Lululemon Athletica Inc., which struggled to keep enough products on its shelves last year, said Thursday it now has notably more yoga wear than it can sell.

The Vancouver-based company, best known for its yoga-inspired athletic fashions, said the value of its inventory increased by 67 per cent over the same time last year, while also disclosing a disappointing outlook for the rest of 2012.

The combination appeared to alarm investors, which sent shares of the company down 8.8 per cent after the report, falling $6.31 to close at $65.75 on the Toronto Stock Exchange.

“It really seems like people are more concerned with the forward outlook,” analyst Jamie Katz from Morningstar said.

“The second-quarter seems to be more the problem than the back half of the year.”

Lululemon is projecting that net revenue will come in the range of $273 million to $278 million for the quarter which runs to the end of July, below the $289.8 million projected by analysts, according to Thomson Reuters.

For the year, the company’s outlook also fell short of what analysts were expecting.

Lululemon predicted just over US$1.3 billion of revenue and earnings of between $1.55 and $1.60 per share — at least three cents per share below expectations.

Chief executive Christine Day said the company’s fundamentals remain strong.

“We are exactly where we want to be, balancing our long-term growth, innovation and execution,” chief executive Christine Day said on a conference call.

A household name in Canada, Lululemon has been growing in popularity in the United States and Australia, where the company continues to open new stores.

While other specialty clothing retailers have struggled in the tough economy, Lululemon has consistently boosted quarterly profits and revenues.

Last year, the company began an initiative to boost its inventories to meet the growing demand of shoppers and appease those who were confident the company could grow faster.

The challenge has been for Lululemon to reach a fine balance between having too much inventory on shelves and having too little.

In the quarter ended April 29, the company’s total inventory was pegged at US$107.7 million at the end of the three-month period compared with $64.4 million a year earlier.

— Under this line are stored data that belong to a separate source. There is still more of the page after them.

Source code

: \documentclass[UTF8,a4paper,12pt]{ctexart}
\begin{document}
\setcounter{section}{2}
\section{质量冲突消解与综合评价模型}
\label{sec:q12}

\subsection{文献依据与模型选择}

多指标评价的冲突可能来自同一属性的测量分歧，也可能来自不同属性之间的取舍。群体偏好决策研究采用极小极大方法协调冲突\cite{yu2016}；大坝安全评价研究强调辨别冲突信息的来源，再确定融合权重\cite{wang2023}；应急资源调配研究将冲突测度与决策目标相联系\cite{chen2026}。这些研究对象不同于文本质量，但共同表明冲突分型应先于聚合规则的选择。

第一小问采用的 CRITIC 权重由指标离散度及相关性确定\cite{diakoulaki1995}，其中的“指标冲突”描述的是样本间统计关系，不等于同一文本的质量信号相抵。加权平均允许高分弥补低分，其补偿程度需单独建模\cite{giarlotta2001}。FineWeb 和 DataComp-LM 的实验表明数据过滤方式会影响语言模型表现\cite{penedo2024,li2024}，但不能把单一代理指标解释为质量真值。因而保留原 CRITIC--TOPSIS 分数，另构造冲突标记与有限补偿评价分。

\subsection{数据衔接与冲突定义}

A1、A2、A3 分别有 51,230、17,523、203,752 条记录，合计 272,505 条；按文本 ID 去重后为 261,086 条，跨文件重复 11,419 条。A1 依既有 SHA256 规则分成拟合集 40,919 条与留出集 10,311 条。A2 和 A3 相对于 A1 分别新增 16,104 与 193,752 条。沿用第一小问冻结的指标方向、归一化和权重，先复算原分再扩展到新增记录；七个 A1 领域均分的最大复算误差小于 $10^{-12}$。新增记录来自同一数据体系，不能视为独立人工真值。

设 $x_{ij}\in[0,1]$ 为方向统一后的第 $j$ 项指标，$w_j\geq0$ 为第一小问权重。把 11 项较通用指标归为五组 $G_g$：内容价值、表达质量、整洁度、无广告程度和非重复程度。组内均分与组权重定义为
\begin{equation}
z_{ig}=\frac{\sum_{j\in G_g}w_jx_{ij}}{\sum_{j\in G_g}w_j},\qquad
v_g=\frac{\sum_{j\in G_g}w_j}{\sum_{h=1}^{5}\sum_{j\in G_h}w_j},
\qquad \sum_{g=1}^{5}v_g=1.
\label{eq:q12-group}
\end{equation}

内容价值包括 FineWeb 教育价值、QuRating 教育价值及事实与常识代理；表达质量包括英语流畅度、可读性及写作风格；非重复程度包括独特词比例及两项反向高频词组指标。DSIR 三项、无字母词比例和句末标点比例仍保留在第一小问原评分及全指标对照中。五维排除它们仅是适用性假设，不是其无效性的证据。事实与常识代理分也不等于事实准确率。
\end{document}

The increase came as Lululemon reported improved first-quarter earnings of US$46.6 million or 32 cents per diluted share — two cents ahead of the average estimate. The results were up 40 per cent from $33.4 million or 23 cents per share a year ago.

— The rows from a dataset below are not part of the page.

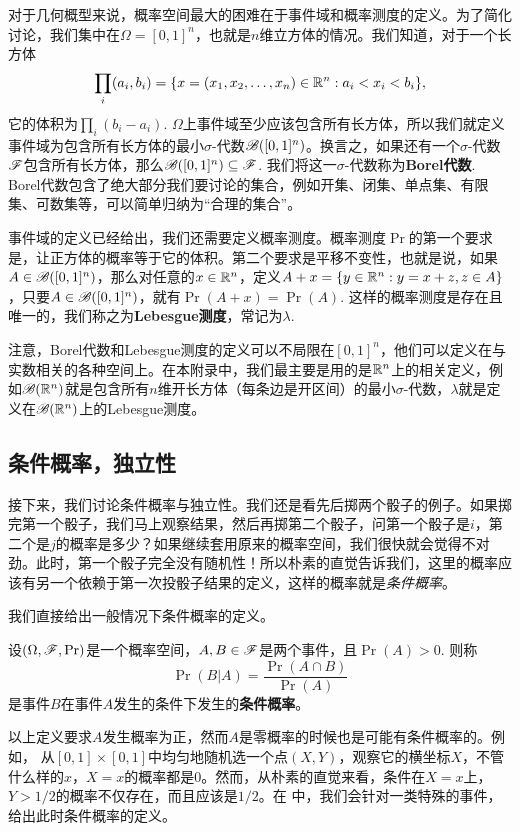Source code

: 对于几何概型来说，概率空间最大的困难在于事件域和概率测度的定义。为了简化讨论，我们集中在$\Omega=[0,1]^n$，也就是$n$维立方体的情况。我们知道，对于一个长方体
\[\prod_i(a_i,b_i)=\{x=(x_1,x_2,\ldots,x_n)\in\mathbb{R}^n:a_i<x_i<b_i\},\]
它的体积为$\prod_i(b_i-a_i)$. $\Omega$上事件域至少应该包含所有长方体，所以我们就定义事件域为包含所有长方体的最小$\sigma$-代数$\mathscr{B}([0,1]^n)$。换言之，如果还有一个$\sigma$-代数$\mathscr{F}$包含所有长方体，那么$\mathscr{B}([0,1]^n)\subseteq\mathscr{F}$. 我们将这一$\sigma$-代数称为\textbf{Borel代数}. Borel代数包含了绝大部分我们要讨论的集合，例如开集、闭集、单点集、有限集、可数集等，可以简单归纳为“合理的集合”。

事件域的定义已经给出，我们还需要定义概率测度。概率测度$\Pr$的第一个要求是，让正方体的概率等于它的体积。第二个要求是平移不变性，也就是说，如果$A\in\mathscr{B}([0,1]^n)$，那么对任意的$x\in\mathbb{R}^n$，定义$A+x=\{y\in\mathbb{R}^n:y=x+z,z\in A\}$，只要$A\in\mathscr{B}([0,1]^n)$，就有$\Pr(A+x)=\Pr(A)$. 这样的概率测度是存在且唯一的，我们称之为\textbf{Lebesgue测度}，常记为$\lambda$.

注意，Borel代数和Lebesgue测度的定义可以不局限在$[0,1]^n$，他们可以定义在与实数相关的各种空间上。在本附录中，我们最主要是用的是$\mathbb{R}^n$上的相关定义，例如$\mathscr{B}(\mathbb{R}^n)$就是包含所有$n$维开长方体（每条边是开区间）的最小$\sigma$-代数，$\lambda$就是定义在$\mathscr{B}(\mathbb{R}^n)$上的Lebesgue测度。

\subsection{条件概率，独立性}
接下来，我们讨论条件概率与独立性。我们还是看先后掷两个骰子的例子。如果掷完第一个骰子，我们马上观察结果，然后再掷第二个骰子，问第一个骰子是$i$，第二个是$j$的概率是多少？如果继续套用原来的概率空间，我们很快就会觉得不对劲。此时，第一个骰子完全没有随机性！所以朴素的直觉告诉我们，这里的概率应该有另一个依赖于第一次投骰子结果的定义，这样的概率就是\emph{条件概率}。

我们直接给出一般情况下条件概率的定义。

\begin{definition}[条件概率]
设$(\Omega,\mathscr{F},\Pr)$是一个概率空间，$A,B\in\mathscr{F}$是两个事件，且$\Pr(A)>0$. 则称
\[
    \Pr(B|A) = \frac{\Pr(A\cap B)}{\Pr(A)}
\]
是事件$B$在事件$A$发生的条件下发生的\textbf{条件概率}。
\end{definition}

以上定义要求$A$发生概率为正，然而$A$是零概率的时候也是可能有条件概率的。例如，
从$[0,1]\times[0,1]$中均匀地随机选一个点$(X,Y)$，观察它的横坐标$X$，不管什么样的$x$，$X=x$的概率都是$0$。然而，从朴素的直觉来看，条件在$X=x$上，$Y>1/2$的概率不仅存在，而且应该是$1/2$。在 中，我们会针对一类特殊的事件，给出此时条件概率的定义。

Lululemon’s revenue rose to US$285.7 million — a 53 per cent increase from US$186.8 million a year earlier.

Lululemon (TSX:LLL) was the fastest growing brand in 2012, according to a marketing study released Wednesday by brand experts Interbrand.

The brand value has increased 292 per cent to $3.24 billion, which moved it up to the seventh spot for 2012 from 17th spot in 2010.

Lululemon opened its first store in 1998 in Vancouver and has expanded to 151 stores in the past decade.